═══ Entries shown ═══

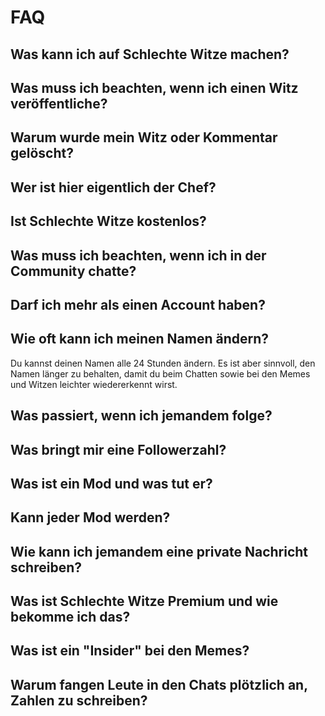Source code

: # FAQ

## Was kann ich auf Schlechte Witze machen?

## Was muss ich beachten, wenn ich einen Witz veröffentliche?

## Warum wurde mein Witz oder Kommentar gelöscht?

## Wer ist hier eigentlich der Chef?

## Ist Schlechte Witze kostenlos?

## Was muss ich beachten, wenn ich in der Community chatte?

## Darf ich mehr als einen Account haben?

## Wie oft kann ich meinen Namen ändern?

Du kannst deinen Namen alle 24 Stunden ändern. Es ist aber sinnvoll, den Namen länger zu behalten, damit du beim Chatten sowie bei den Memes und Witzen leichter wiedererkennt wirst.

## Was passiert, wenn ich jemandem folge?

## Was bringt mir eine Followerzahl?

## Was ist ein Mod und was tut er?

## Kann jeder Mod werden?

## Wie kann ich jemandem eine private Nachricht schreiben?

## Was ist Schlechte Witze Premium und wie bekomme ich das?

## Was ist ein "Insider" bei den Memes?

## Warum fangen Leute in den Chats plötzlich an, Zahlen zu schreiben?
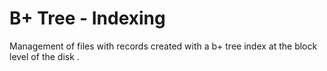 # B+ Tree - Indexing
Management of files with records created with a b+ tree index at the block level of the disk .
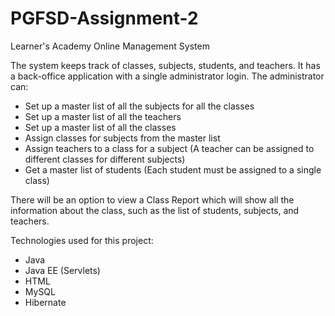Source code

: # PGFSD-Assignment-2
Learner's Academy Online Management System

The system keeps track of classes, subjects, students, and teachers. It has a back-office application with a single administrator login.
The administrator can:

- Set up a master list of all the subjects for all the classes
- Set up a master list of all the teachers
- Set up a master list of all the classes
- Assign classes for subjects from the master list
- Assign teachers to a class for a subject (A teacher can be assigned to different classes for different subjects)
- Get a master list of students (Each student must be assigned to a single class)
 
There will be an option to view a Class Report which will show all the information about the class, such as the list of students, subjects, and teachers.

Technologies used for this project:
- Java
- Java EE (Servlets)
- HTML
- MySQL
- Hibernate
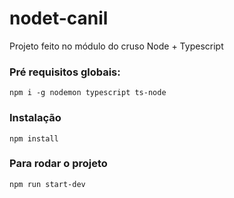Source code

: # nodet-canil

Projeto feito no módulo do cruso Node + Typescript

### Pré requisitos globais:

`npm i -g nodemon typescript ts-node`

### Instalação

`npm install`

### Para rodar o projeto

`npm run start-dev`
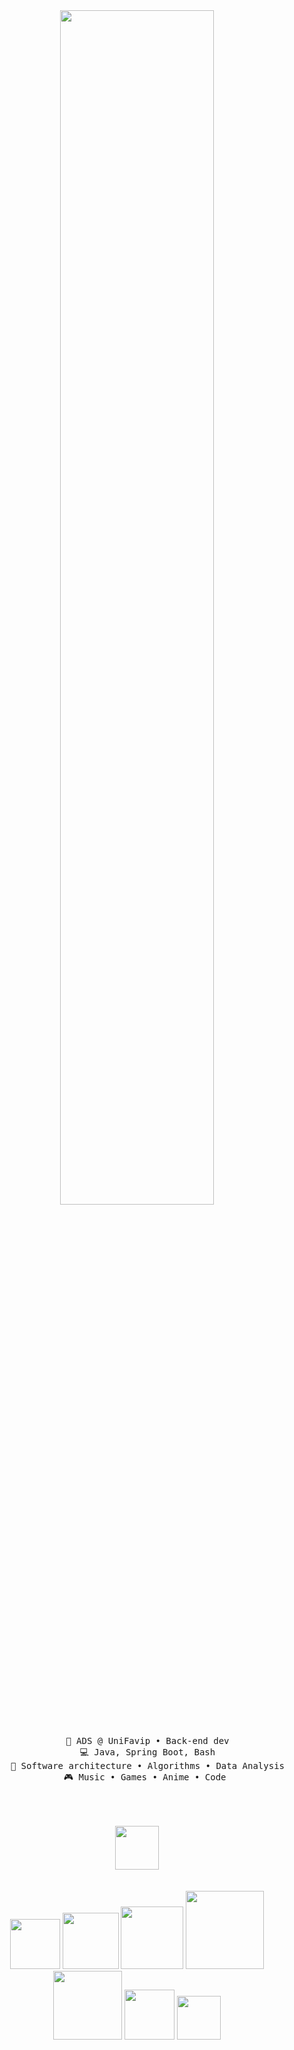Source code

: <div align="center">

<img src="https://readme-typing-svg.demolab.com?font=Inconsolata&weight=500&size=50&duration=3000&pause=300&color=50C878&center=true&vCenter=true&multiline=true&repeat=false&random=false&width=1300&height=140&lines=Hello,+friend;I'm+Cesar%2C+a+tech+rat+and+Evangelion+fan+水" width="70%" />
<br><br>
<pre>
    💼 ADS @ UniFavip • Back-end dev
    💻 Java, Spring Boot, Bash
    📖 Software architecture • Algorithms • Data Analysis
    🎮 Music • Games • Anime • Code 
    
</pre>
<br><br>
    <img src="https://media.tenor.com/hVJHDYsJ-_sAAAAi/twelve-personagem.gif" height="70" />
<br><br><br>
</div>
<div align=center>
    <img src="https://img.shields.io/badge/Java-ED8B00?style=flat&logo=openjdk&logoColor=white" width=80px>
    <img src="https://img.shields.io/badge/Spring-6DB33F?style=flat&logo=spring&logoColor=white" width=90px>
    <img src="https://img.shields.io/badge/Angular-0F0F11?style=flat&logo=angular&logoColor=white" width=100px>
    <img src="https://img.shields.io/badge/PostgreSQL-4169E1?style=flat&logo=postgresql&logoColor=white" width=125px>
    <img src="https://img.shields.io/badge/JavaScript-F7DF1E?style=flat&logo=javascript&logoColor=black" width=110px>
    <img src="https://img.shields.io/badge/HTML-e34c26?style=flat&logo=html5&logoColor=white" width=80px>
    <img src="https://img.shields.io/badge/CSS-563d7c?&style=flat&logo=css3&logoColor=white" width=70px>
</div>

═══

§ Work request:
Repeat the entries above exactly and skip the images.

§ Task result:
Source code

: # FAQ

## Was kann ich auf Schlechte Witze machen?

## Was muss ich beachten, wenn ich einen Witz veröffentliche?

## Warum wurde mein Witz oder Kommentar gelöscht?

## Wer ist hier eigentlich der Chef?

## Ist Schlechte Witze kostenlos?

## Was muss ich beachten, wenn ich in der Community chatte?

## Darf ich mehr als einen Account haben?

## Wie oft kann ich meinen Namen ändern?

Du kannst deinen Namen alle 24 Stunden ändern. Es ist aber sinnvoll, den Namen länger zu behalten, damit du beim Chatten sowie bei den Memes und Witzen leichter wiedererkennt wirst.

## Was passiert, wenn ich jemandem folge?

## Was bringt mir eine Followerzahl?

## Was ist ein Mod und was tut er?

## Kann jeder Mod werden?

## Wie kann ich jemandem eine private Nachricht schreiben?

## Was ist Schlechte Witze Premium und wie bekomme ich das?

## Was ist ein "Insider" bei den Memes?

## Warum fangen Leute in den Chats plötzlich an, Zahlen zu schreiben?
 # B+ Tree - Indexing
Management of files with records created with a b+ tree index at the block level of the disk .
Source code

: # PGFSD-Assignment-2
Learner's Academy Online Management System

The system keeps track of classes, subjects, students, and teachers. It has a back-office application with a single administrator login.
The administrator can:

- Set up a master list of all the subjects for all the classes
- Set up a master list of all the teachers
- Set up a master list of all the classes
- Assign classes for subjects from the master list
- Assign teachers to a class for a subject (A teacher can be assigned to different classes for different subjects)
- Get a master list of students (Each student must be assigned to a single class)
 
There will be an option to view a Class Report which will show all the information about the class, such as the list of students, subjects, and teachers.

Technologies used for this project:
- Java
- Java EE (Servlets)
- HTML
- MySQL
- Hibernate
Source code

: # nodet-canil

Projeto feito no módulo do cruso Node + Typescript

### Pré requisitos globais:

`npm i -g nodemon typescript ts-node`

### Instalação

`npm install`

### Para rodar o projeto

`npm run start-dev`
Source code

: <div align="center">

<img src="https://readme-typing-svg.demolab.com?font=Inconsolata&weight=500&size=50&duration=3000&pause=300&color=50C878&center=true&vCenter=true&multiline=true&repeat=false&random=false&width=1300&height=140&lines=Hello,+friend;I'm+Cesar%2C+a+tech+rat+and+Evangelion+fan+水" width="70%" />
<br><br>
<pre>
    💼 ADS @ UniFavip • Back-end dev
    💻 Java, Spring Boot, Bash
    📖 Software architecture • Algorithms • Data Analysis
    🎮 Music • Games • Anime • Code 
    
</pre>
<br><br>
    <img src="https://media.tenor.com/hVJHDYsJ-_sAAAAi/twelve-personagem.gif" height="70" />
<br><br><br>
</div>
<div align=center>
    <img src="https://img.shields.io/badge/Java-ED8B00?style=flat&logo=openjdk&logoColor=white" width=80px>
    <img src="https://img.shields.io/badge/Spring-6DB33F?style=flat&logo=spring&logoColor=white" width=90px>
    <img src="https://img.shields.io/badge/Angular-0F0F11?style=flat&logo=angular&logoColor=white" width=100px>
    <img src="https://img.shields.io/badge/PostgreSQL-4169E1?style=flat&logo=postgresql&logoColor=white" width=125px>
    <img src="https://img.shields.io/badge/JavaScript-F7DF1E?style=flat&logo=javascript&logoColor=black" width=110px>
    <img src="https://img.shields.io/badge/HTML-e34c26?style=flat&logo=html5&logoColor=white" width=80px>
    <img src="https://img.shields.io/badge/CSS-563d7c?&style=flat&logo=css3&logoColor=white" width=70px>
</div>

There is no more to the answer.